PEDESTRIAN USE ZONES
Administrative Rule Adopted by Bureau of Transportation Pursuant to Rule-Making Authority
The Sidewalk Obstructions section of the Sidewalk Management Plan was adopted by City Council on May 6, 2010 by City Ordinance 183754. The main use of the public sidewalk system is to provide for the safe and unobstructed movement of pedestrian traffic (defined as the Pedestrian Use Zone). The City of Portland’s sidewalk system varies in width across the City. The preferred widths of City sidewalks are determined from the Bureau of Transportation’s Pedestrian Guidelines.
Currently, there are many areas that have sidewalks that are not of the preferred width within the City of Portland. The Director of the Bureau of Transportation is authorized by City Council through City Ordinance 183754 to define guidelines for clarifying, marking, and expanding Pedestrian Use Zones within High Pedestrian Traffic Areas as part of the Sidewalk Management Plan.
A. When City sidewalks are not to the preferred width, or have complex topographical constraints and the sidewalk does not safely support the main use of the sidewalk, due to other competing uses, the Director of the Bureau of Transportation may clarify, mark, and expand Pedestrian Use Zones within High Pedestrian Traffic Areas in response to a heightened threat to life or safety.
B. The Director of the Bureau of Transportation may determine to designate a sidewalk area in the following situations:
1. All street corners where the pedestrian use zone encompasses the entire area bounded by the extended frontage lines and the streets.
2. Locations adjacent to high volume or high speed traffic with no parking or furnishing zone or with narrow sidewalks with no buffer.
3. Locations where a critical mass of pedestrians warrant a wider area.
4. Locations at Food Cart “pod” frontages that create queuing conflicts.
5. Locations adjacent to parking curb zones to four feet from the curb to allow for access and ingress/egress of parked vehicles.
6. Locations at designated loading platforms for bus, Light Rail, and Streetcar to reduce conflicts of cross traffic for access, loading, and queuing.

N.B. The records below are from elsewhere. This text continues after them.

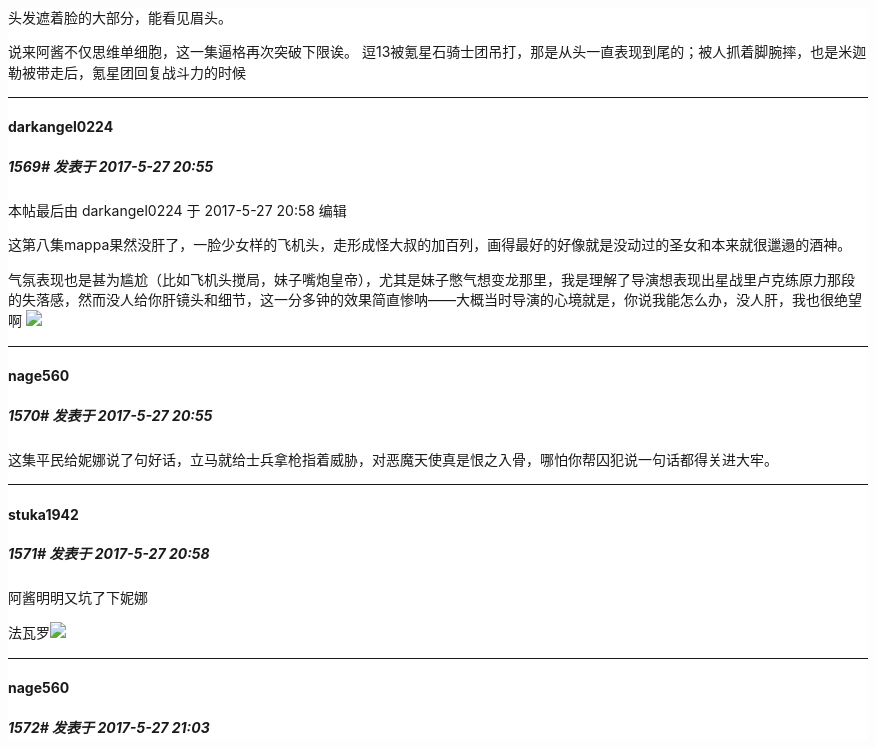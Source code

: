 头发遮着脸的大部分，能看见眉头。


说来阿酱不仅思维单细胞，这一集逼格再次突破下限诶。</blockquote>
逗13被氪星石骑士团吊打，那是从头一直表现到尾的；被人抓着脚腕摔，也是米迦勒被带走后，氪星团回复战斗力的时候 







-----

####  darkangel0224  
##### 1569#       发表于 2017-5-27 20:55



 本帖最后由 darkangel0224 于 2017-5-27 20:58 编辑 

这第八集mappa果然没肝了，一脸少女样的飞机头，走形成怪大叔的加百列，画得最好的好像就是没动过的圣女和本来就很邋遢的酒神。

气氛表现也是甚为尴尬（比如飞机头搅局，妹子嘴炮皇帝），尤其是妹子憋气想变龙那里，我是理解了导演想表现出星战里卢克练原力那段的失落感，然而没人给你肝镜头和细节，这一分多钟的效果简直惨呐——大概当时导演的心境就是，你说我能怎么办，没人肝，我也很绝望啊 <img src="https://static.saraba1st.com/image/smiley/face2017/152.png" referrerpolicy="no-referrer">







-----

####  nage560  
##### 1570#       发表于 2017-5-27 20:55




这集平民给妮娜说了句好话，立马就给士兵拿枪指着威胁，对恶魔天使真是恨之入骨，哪怕你帮囚犯说一句话都得关进大牢。







-----

####  stuka1942  
##### 1571#       发表于 2017-5-27 20:58




阿酱明明又坑了下妮娜


法瓦罗<img src="https://static.saraba1st.com/image/smiley/face/116.gif" referrerpolicy="no-referrer">







-----

####  nage560  
##### 1572#       发表于 2017-5-27 21:03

7. Locations adjacent to active transit trackways for Light Rail or Streetcar with no travel lane buffer.
C. The High Pedestrian Traffic Areas are defined by the Sidewalk Management Plan and restrictions are in effect from 7 a.m. to 9 p.m. daily.
This rule is effective on May 6, 2010.
Pursuant to Rulemaking Authority under 3.12. Title 17.88
Adopted by Assistant Director of Bureau of Transportation February 28, 2014.
Filed for inclusion in PPD February 28, 2014.